** Opening Given data block **
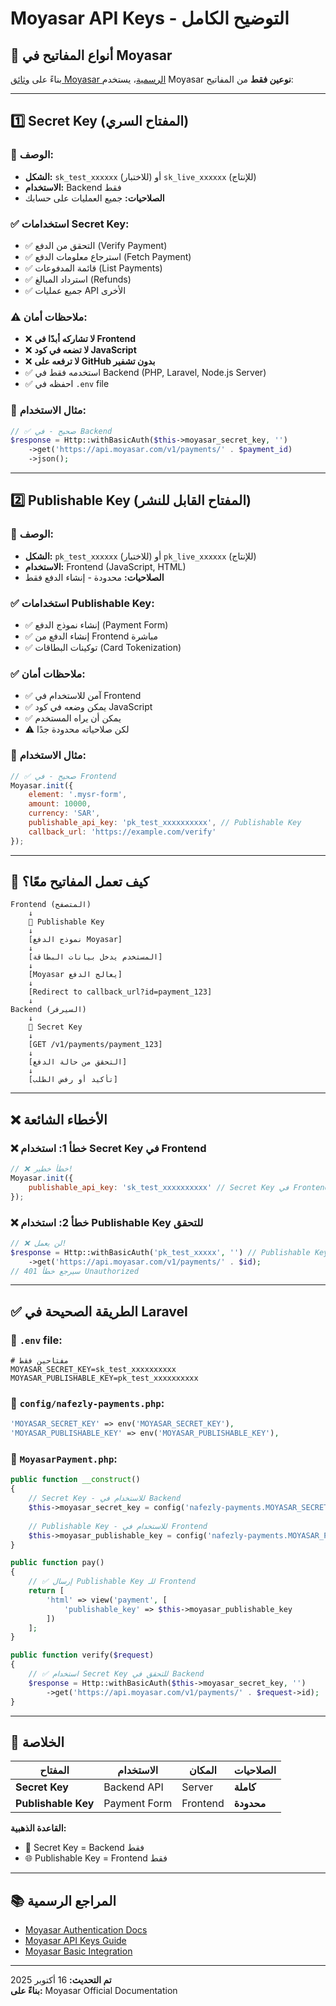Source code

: # Moyasar API Keys - التوضيح الكامل

## 🔑 أنواع المفاتيح في Moyasar

بناءً على [وثائق Moyasar الرسمية](https://docs.moyasar.com/api/authentication)، يستخدم Moyasar **نوعين فقط** من المفاتيح:

---

## 1️⃣ Secret Key (المفتاح السري)

### 📝 الوصف:
- **الشكل:** `sk_test_xxxxxx` (للاختبار) أو `sk_live_xxxxxx` (للإنتاج)
- **الاستخدام:** Backend فقط
- **الصلاحيات:** جميع العمليات على حسابك

### ✅ استخدامات Secret Key:
- ✅ التحقق من الدفع (Verify Payment)
- ✅ استرجاع معلومات الدفع (Fetch Payment)
- ✅ قائمة المدفوعات (List Payments)
- ✅ استرداد المبالغ (Refunds)
- ✅ جميع عمليات API الأخرى

### ⚠️ ملاحظات أمان:
- ❌ **لا تشاركه أبدًا في Frontend**
- ❌ **لا تضعه في كود JavaScript**
- ❌ **لا ترفعه على GitHub بدون تشفير**
- ✅ استخدمه فقط في Backend (PHP, Laravel, Node.js Server)
- ✅ احفظه في `.env` file

### 📌 مثال الاستخدام:
```php
// ✅ صحيح - في Backend
$response = Http::withBasicAuth($this->moyasar_secret_key, '')
    ->get('https://api.moyasar.com/v1/payments/' . $payment_id)
    ->json();
```

---

## 2️⃣ Publishable Key (المفتاح القابل للنشر)

### 📝 الوصف:
- **الشكل:** `pk_test_xxxxxx` (للاختبار) أو `pk_live_xxxxxx` (للإنتاج)
- **الاستخدام:** Frontend (JavaScript, HTML)
- **الصلاحيات:** محدودة - إنشاء الدفع فقط

### ✅ استخدامات Publishable Key:
- ✅ إنشاء نموذج الدفع (Payment Form)
- ✅ إنشاء الدفع من Frontend مباشرة
- ✅ توكينات البطاقات (Card Tokenization)

### ✅ ملاحظات أمان:
- ✅ آمن للاستخدام في Frontend
- ✅ يمكن وضعه في كود JavaScript
- ✅ يمكن أن يراه المستخدم
- ⚠️ لكن صلاحياته محدودة جدًا

### 📌 مثال الاستخدام:
```javascript
// ✅ صحيح - في Frontend
Moyasar.init({
    element: '.mysr-form',
    amount: 10000,
    currency: 'SAR',
    publishable_api_key: 'pk_test_xxxxxxxxxx', // Publishable Key
    callback_url: 'https://example.com/verify'
});
```

---

## 🔄 كيف تعمل المفاتيح معًا؟

```
Frontend (المتصفح)
    ↓
    🔑 Publishable Key
    ↓
    [نموذج الدفع Moyasar]
    ↓
    [المستخدم يدخل بيانات البطاقة]
    ↓
    [Moyasar يعالج الدفع]
    ↓
    [Redirect to callback_url?id=payment_123]
    ↓
Backend (السيرفر)
    ↓
    🔐 Secret Key
    ↓
    [GET /v1/payments/payment_123]
    ↓
    [التحقق من حالة الدفع]
    ↓
    [تأكيد أو رفض الطلب]
```

---

## ❌ الأخطاء الشائعة

### ❌ خطأ 1: استخدام Secret Key في Frontend
```javascript
// ❌ خطأ خطير!
Moyasar.init({
    publishable_api_key: 'sk_test_xxxxxxxxxx' // Secret Key في Frontend!
});
```

### ❌ خطأ 2: استخدام Publishable Key للتحقق
```php
// ❌ لن يعمل!
$response = Http::withBasicAuth('pk_test_xxxxx', '') // Publishable Key
    ->get('https://api.moyasar.com/v1/payments/' . $id);
// سيرجع خطأ 401 Unauthorized
```

---

## ✅ الطريقة الصحيحة في Laravel

### 📁 `.env` file:
```env
# مفتاحين فقط
MOYASAR_SECRET_KEY=sk_test_xxxxxxxxxx
MOYASAR_PUBLISHABLE_KEY=pk_test_xxxxxxxxxx
```

### 📁 `config/nafezly-payments.php`:
```php
'MOYASAR_SECRET_KEY' => env('MOYASAR_SECRET_KEY'),
'MOYASAR_PUBLISHABLE_KEY' => env('MOYASAR_PUBLISHABLE_KEY'),
```

### 📁 `MoyasarPayment.php`:
```php
public function __construct()
{
    // Secret Key - للاستخدام في Backend
    $this->moyasar_secret_key = config('nafezly-payments.MOYASAR_SECRET_KEY');
    
    // Publishable Key - للاستخدام في Frontend
    $this->moyasar_publishable_key = config('nafezly-payments.MOYASAR_PUBLISHABLE_KEY');
}

public function pay() 
{
    // ✅ إرسال Publishable Key للـ Frontend
    return [
        'html' => view('payment', [
            'publishable_key' => $this->moyasar_publishable_key
        ])
    ];
}

public function verify($request)
{
    // ✅ استخدام Secret Key للتحقق في Backend
    $response = Http::withBasicAuth($this->moyasar_secret_key, '')
        ->get('https://api.moyasar.com/v1/payments/' . $request->id);
}
```

---

## 🎯 الخلاصة

| المفتاح | الاستخدام | المكان | الصلاحيات |
|---------|-----------|--------|-----------|
| **Secret Key** | Backend API | Server | **كاملة** |
| **Publishable Key** | Payment Form | Frontend | **محدودة** |

**القاعدة الذهبية:**
- 🔐 Secret Key = Backend فقط
- 🌐 Publishable Key = Frontend فقط

---

## 📚 المراجع الرسمية

- [Moyasar Authentication Docs](https://docs.moyasar.com/api/authentication)
- [Moyasar API Keys Guide](https://docs.moyasar.com/guides/dashboard/get-your-api-keys)
- [Moyasar Basic Integration](https://docs.moyasar.com/guides/card-payments/basic-integration)

---

**تم التحديث:** 16 أكتوبر 2025  
**بناءً على:** Moyasar Official Documentation

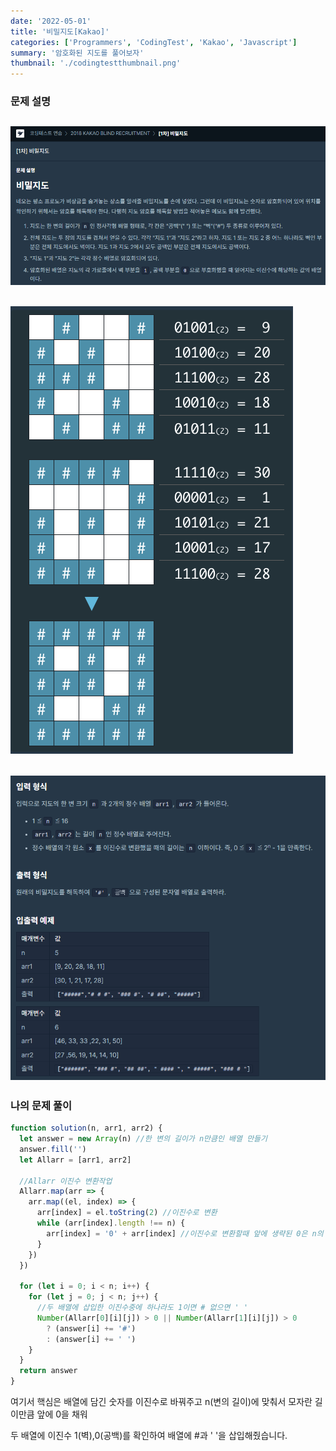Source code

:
 ```yaml
---
date: '2022-05-01'
title: '비밀지도[Kakao]'
categories: ['Programmers', 'CodingTest', 'Kakao', 'Javascript']
summary: '암호화된 지도를 풀어보자'
thumbnail: './codingtestthumbnail.png'
---
```


### 문제 설명

## ![file:///C:/Reactblog/LEEBLOG/static/programmers/scrmap1.PNG](../static/programmers/scrmap1.PNG)

## ![file:///C:/Reactblog/LEEBLOG/static/programmers/scrmap2.PNG](../static/programmers/scrmap2.PNG)

## ![file:///C:/Reactblog/LEEBLOG/static/programmers/scrmap3.PNG](../static/programmers/scrmap3.PNG)

### 나의 문제 풀이

```javascript
function solution(n, arr1, arr2) {
  let answer = new Array(n) //한 변의 길이가 n만큼인 배열 만들기
  answer.fill('')
  let Allarr = [arr1, arr2]

  //Allarr 이진수 변환작업
  Allarr.map(arr => {
    arr.map((el, index) => {
      arr[index] = el.toString(2) //이진수로 변환
      while (arr[index].length !== n) {
        arr[index] = '0' + arr[index] //이진수로 변환할때 앞에 생략된 0은 n의 길이만큼 채워주기
      }
    })
  })

  for (let i = 0; i < n; i++) {
    for (let j = 0; j < n; j++) {
      //두 배열에 삽입한 이진수중에 하나라도 1이면 # 없으면 ' '
      Number(Allarr[0][i][j]) > 0 || Number(Allarr[1][i][j]) > 0
        ? (answer[i] += '#')
        : (answer[i] += ' ')
    }
  }
  return answer
}
```

여기서 핵심은 배열에 담긴 숫자를 이진수로 바꿔주고 n(변의 길이)에 맞춰서 모자란 길이만큼 앞에 0을 채워

두 배열에 이진수 1(벽),0(공백)를 확인하여 배열에 #과 ' '을 삽입해줬습니다.
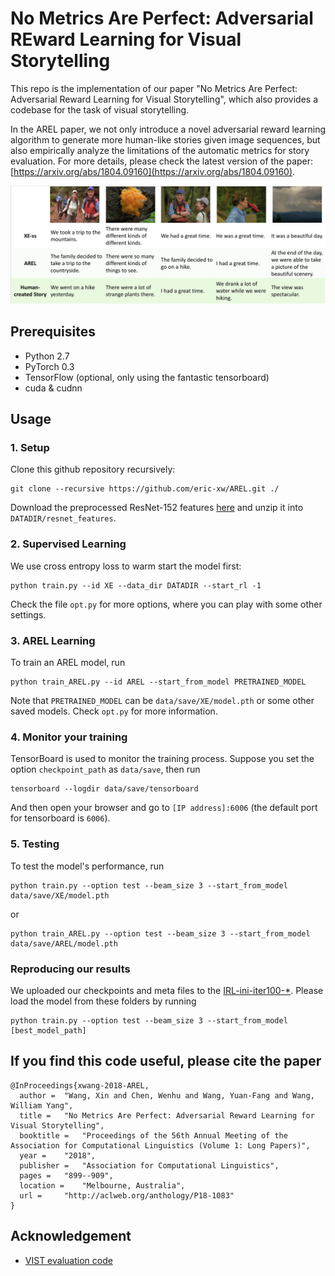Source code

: # No Metrics Are Perfect: Adversarial REward Learning for Visual Storytelling

This repo is the implementation of our paper "No Metrics Are Perfect: Adversarial Reward Learning for Visual Storytelling", which also provides a codebase for the task of visual storytelling.

In the AREL paper, we not only introduce a novel adversarial reward learning algorithm to generate more human-like stories given image sequences, but also empirically analyze the limitations of the automatic metrics for story evaluation. 
For more details, please check the latest version of the paper: [https://arxiv.org/abs/1804.09160](https://arxiv.org/abs/1804.09160).

<p align="demo">
<img src="demo.png">
</p>

## Prerequisites 
- Python 2.7
- PyTorch 0.3
- TensorFlow (optional, only using the fantastic tensorboard)
- cuda & cudnn

## Usage
### 1. Setup
Clone this github repository recursively: 

```
git clone --recursive https://github.com/eric-xw/AREL.git ./
```

Download the preprocessed ResNet-152 features [here](https://vist-arel.s3.amazonaws.com/resnet_features.zip) and unzip it into `DATADIR/resnet_features`.

### 2. Supervised Learning
We use cross entropy loss to warm start the model first:

```
python train.py --id XE --data_dir DATADIR --start_rl -1
```

Check the file `opt.py` for more options, where you can play with some other settings.

### 3. AREL Learning
To train an AREL model, run

```
python train_AREL.py --id AREL --start_from_model PRETRAINED_MODEL
```

Note that `PRETRAINED_MODEL` can be `data/save/XE/model.pth` or some other saved models. 
Check `opt.py` for more information.

### 4. Monitor your training
TensorBoard is used to monitor the training process. Suppose you set the option `checkpoint_path` as `data/save`, then run

```
tensorboard --logdir data/save/tensorboard
```

And then open your browser and go to `[IP address]:6006` (the default port for tensorboard is `6006`).

### 5. Testing
To test the model's performance, run

```
python train.py --option test --beam_size 3 --start_from_model data/save/XE/model.pth
```

or 

```
python train_AREL.py --option test --beam_size 3 --start_from_model data/save/AREL/model.pth
```

### Reproducing our results
We uploaded our checkpoints and meta files to the [IRL-ini-iter100-*](https://github.com/eric-xw/AREL/tree/master/data/save). Please load the model from these folders by running

```
python train.py --option test --beam_size 3 --start_from_model [best_model_path]
```

## If you find this code useful, please cite the paper
```
@InProceedings{xwang-2018-AREL,
  author = 	"Wang, Xin and Chen, Wenhu and Wang, Yuan-Fang and Wang, William Yang",
  title = 	"No Metrics Are Perfect: Adversarial Reward Learning for Visual Storytelling",
  booktitle = 	"Proceedings of the 56th Annual Meeting of the Association for Computational Linguistics (Volume 1: Long Papers)",
  year = 	"2018",
  publisher = 	"Association for Computational Linguistics",
  pages = 	"899--909",
  location = 	"Melbourne, Australia",
  url = 	"http://aclweb.org/anthology/P18-1083"
}
```

## Acknowledgement
* [VIST evaluation code](https://github.com/lichengunc/vist_eval)
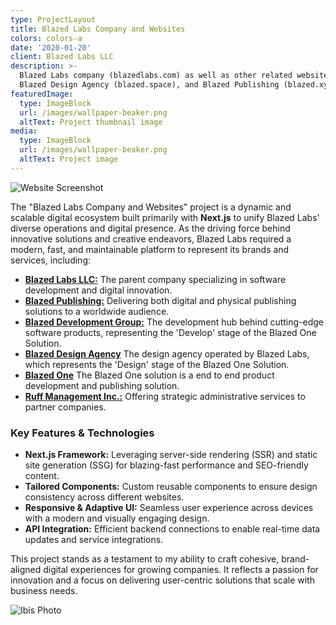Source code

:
 ```yaml
---
type: ProjectLayout
title: Blazed Labs Company and Websites
colors: colors-a
date: '2020-01-20'
client: Blazed Labs LLC
description: >-
  Blazed Labs company (blazedlabs.com) as well as other related websites such as Blazed Development (blazed.dev),
  Blazed Design Agency (blazed.space), and Blazed Publishing (blazed.xyz).
featuredImage:
  type: ImageBlock
  url: /images/wallpaper-beaker.png
  altText: Project thumbnail image
media:
  type: ImageBlock
  url: /images/wallpaper-beaker.png
  altText: Project image
---
```


![Website Screenshot](/images/blazedlabs-com-website.png "Blazed Labs website")

The "Blazed Labs Company and Websites" project is a dynamic and scalable digital ecosystem built primarily with **Next.js** to unify Blazed Labs' diverse operations and digital presence. As the driving force behind innovative solutions and creative endeavors, Blazed Labs required a modern, fast, and maintainable platform to represent its brands and services, including:

- [**Blazed Labs LLC:**](https://blazedlabs.com/) The parent company specializing in software development and digital innovation.  
- [**Blazed Publishing:**](https://blazed.xyz/) Delivering both digital and physical publishing solutions to a worldwide audience.  
- [**Blazed Development Group:**](https://blazed.dev/) The development hub behind cutting-edge software products, representing the 'Develop' stage of the Blazed One Solution.
- [**Blazed Design Agency**](https://blazed.space/) The design agency operated by Blazed Labs, which represents the 'Design' stage of the Blazed One Solution.
- [**Blazed One**](https://blz.one/) The Blazed One solution is a end to end product development and publishing solution.
- [**Ruff Management Inc.:**](https://ruff-manage.com/) Offering strategic administrative services to partner companies.

### Key Features & Technologies  

- **Next.js Framework:** Leveraging server-side rendering (SSR) and static site generation (SSG) for blazing-fast performance and SEO-friendly content.  
- **Tailored Components:** Custom reusable components to ensure design consistency across different websites.  
- **Responsive & Adaptive UI:** Seamless user experience across devices with a modern and visually engaging design.  
- **API Integration:** Efficient backend connections to enable real-time data updates and service integrations.  

This project stands as a testament to my ability to craft cohesive, brand-aligned digital experiences for growing companies. It reflects a passion for innovation and a focus on delivering user-centric solutions that scale with business needs.  

![Ibis Photo](/images/ibis-photo.png "Ibis Photo")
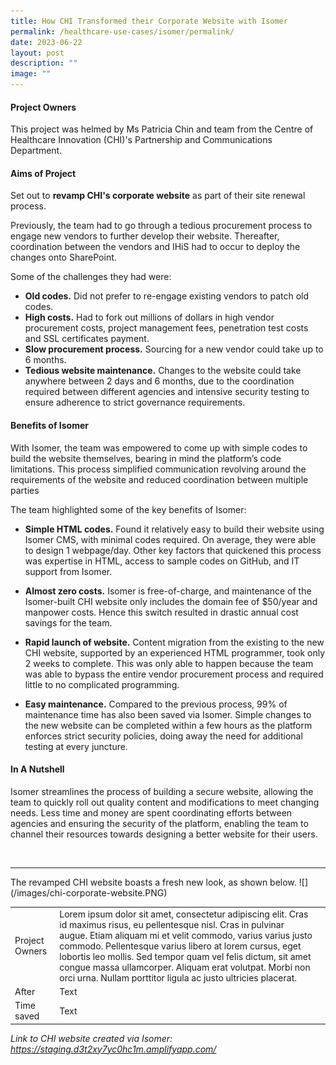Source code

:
 ```yaml
---
title: How CHI Transformed their Corporate Website with Isomer
permalink: /healthcare-use-cases/isomer/permalink/
date: 2023-06-22
layout: post
description: ""
image: ""
---
```

#### **Project Owners**

This project was helmed by Ms Patricia Chin and team from the Centre of Healthcare Innovation (CHI)'s Partnership and Communications Department. 

#### **Aims of Project**

Set out to&nbsp;**revamp CHI's corporate website**&nbsp;as part of their site renewal process.

Previously, the team had to go through a tedious procurement process to engage new vendors to further develop their website. Thereafter, coordination between the vendors and IHiS had to occur to deploy the changes onto SharePoint. 

Some of the challenges they had were:
*   **Old codes.** Did not prefer to re-engage existing vendors to patch old codes.
* **High costs.**  Had to fork out millions of dollars in high vendor procurement costs, project management fees, penetration test costs and SSL certificates payment.
* **Slow procurement process.**  Sourcing for a new vendor could take up to 6 months.
* **Tedious website maintenance.** Changes to the website could take anywhere between 2 days and 6 months, due to the coordination required between different agencies and intensive security testing to ensure adherence to strict governance requirements.



#### **Benefits of Isomer**<br>
With Isomer, the team was empowered to come up with simple codes to build the website themselves, bearing in mind the platform’s code limitations. This process simplified communication revolving around the requirements of the website and reduced coordination between multiple parties

The team highlighted some of the key benefits of Isomer:

* **Simple HTML codes.** Found it relatively easy to build their website using Isomer CMS, with minimal codes required. On average, they were able to design 1 webpage/day. Other key factors that quickened this process was expertise in HTML, access to sample codes on GitHub, and IT support from Isomer.

* **Almost zero costs.** Isomer is free-of-charge, and maintenance of the Isomer-built CHI website only includes the domain fee of $50/year and manpower costs. Hence this switch resulted in drastic annual cost savings for the team.

*  **Rapid launch of website.**&nbsp;Content migration from the existing to the new CHI website, supported by an experienced HTML programmer, took only 2 weeks to complete. This was only able to happen because the team was able to bypass the entire vendor procurement process and required little to no complicated programming.
*  **Easy maintenance.**&nbsp;Compared to the previous process, 99% of maintenance time has also been saved via Isomer. Simple changes to the new website can be completed within a few hours as the platform enforces strict security policies, doing away the need for additional testing at every juncture.

#### **In A Nutshell** <br>
Isomer streamlines the process of building a secure website, allowing the team to quickly roll out quality content and modifications to meet changing needs. Less time and money are spent coordinating efforts between agencies and ensuring the security of the platform, enabling the team to channel their resources towards designing a better website for their users.

<br>
<hr>
The revamped CHI website boasts a fresh new look, as shown below. 
![](/images/chi-corporate-website.PNG)

|  |  |  |
| - | - | - |
|  Project Owners   | Lorem ipsum dolor sit amet, consectetur adipiscing elit. Cras id maximus risus, eu pellentesque nisl. Cras in pulvinar augue. Etiam aliquam mi et velit commodo, varius varius justo commodo. Pellentesque varius libero at lorem cursus, eget lobortis leo mollis. Sed tempor quam vel felis dictum, sit amet congue massa ullamcorper. Aliquam erat volutpat. Morbi non orci urna. Nullam porttitor ligula ac justo ultricies placerat.     |      |
| After     | Text     |      |
| Time saved     | Text     |      |


*Link to CHI website created via Isomer: https://staging.d3t2xy7yc0hc1m.amplifyapp.com/*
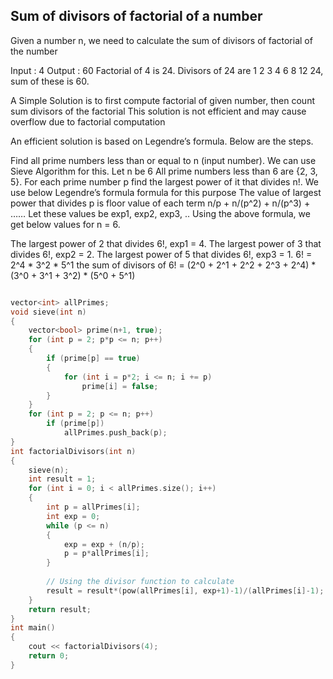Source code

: 
## Sum of divisors of factorial of a number
Given a number n, we need to calculate the sum of divisors of factorial of the number

Input : 4
Output : 60
Factorial of 4 is 24. Divisors of 24 are
1 2 3 4 6 8 12 24, sum of these is 60.

A Simple Solution is to first compute factorial of given number, then count sum divisors of the factorial
This solution is not efficient and may cause overflow due to factorial computation

An efficient solution is based on Legendre’s formula. Below are the steps.

Find all prime numbers less than or equal to n (input number). We can use Sieve Algorithm for this. Let n be 6
All prime numbers less than 6 are {2, 3, 5}.
For each prime number p find the largest power of it that divides n!. We use below Legendre’s formula formula for this purpose
The value of largest power that divides p is floor value of each term n/p + n/(p^2) + n/(p^3) + ……
Let these values be exp1, exp2, exp3, .. Using the above formula, we get below values for n = 6.

The largest power of 2 that divides 6!, exp1 = 4.
The largest power of 3 that divides 6!, exp2 = 2.
The largest power of 5 that divides 6!, exp3 = 1.
6! = 2^4 * 3^2 * 5^1
the sum of divisors of 6! = (2^0 + 2^1 + 2^2 + 2^3 + 2^4) * (3^0 + 3^1 + 3^2) * (5^0 + 5^1)

```cpp

vector<int> allPrimes; 
void sieve(int n) 
{ 
    vector<bool> prime(n+1, true); 
    for (int p = 2; p*p <= n; p++) 
    { 
        if (prime[p] == true) 
        { 
            for (int i = p*2; i <= n; i += p) 
                prime[i] = false; 
        } 
    } 
    for (int p = 2; p <= n; p++) 
        if (prime[p]) 
            allPrimes.push_back(p); 
} 
int factorialDivisors(int n) 
{ 
    sieve(n);
    int result = 1; 
    for (int i = 0; i < allPrimes.size(); i++) 
    { 
        int p = allPrimes[i]; 
        int exp = 0; 
        while (p <= n) 
        { 
            exp = exp + (n/p); 
            p = p*allPrimes[i]; 
        } 
  
        // Using the divisor function to calculate 
        result = result*(pow(allPrimes[i], exp+1)-1)/(allPrimes[i]-1); 
    } 
    return result; 
} 
int main() 
{ 
    cout << factorialDivisors(4); 
    return 0; 
} 
```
** Closing Given data block **
- [Task to complete] Go through the listing and work out how many lines include the string "Owners". Give only the number.

- [Problem solution] 2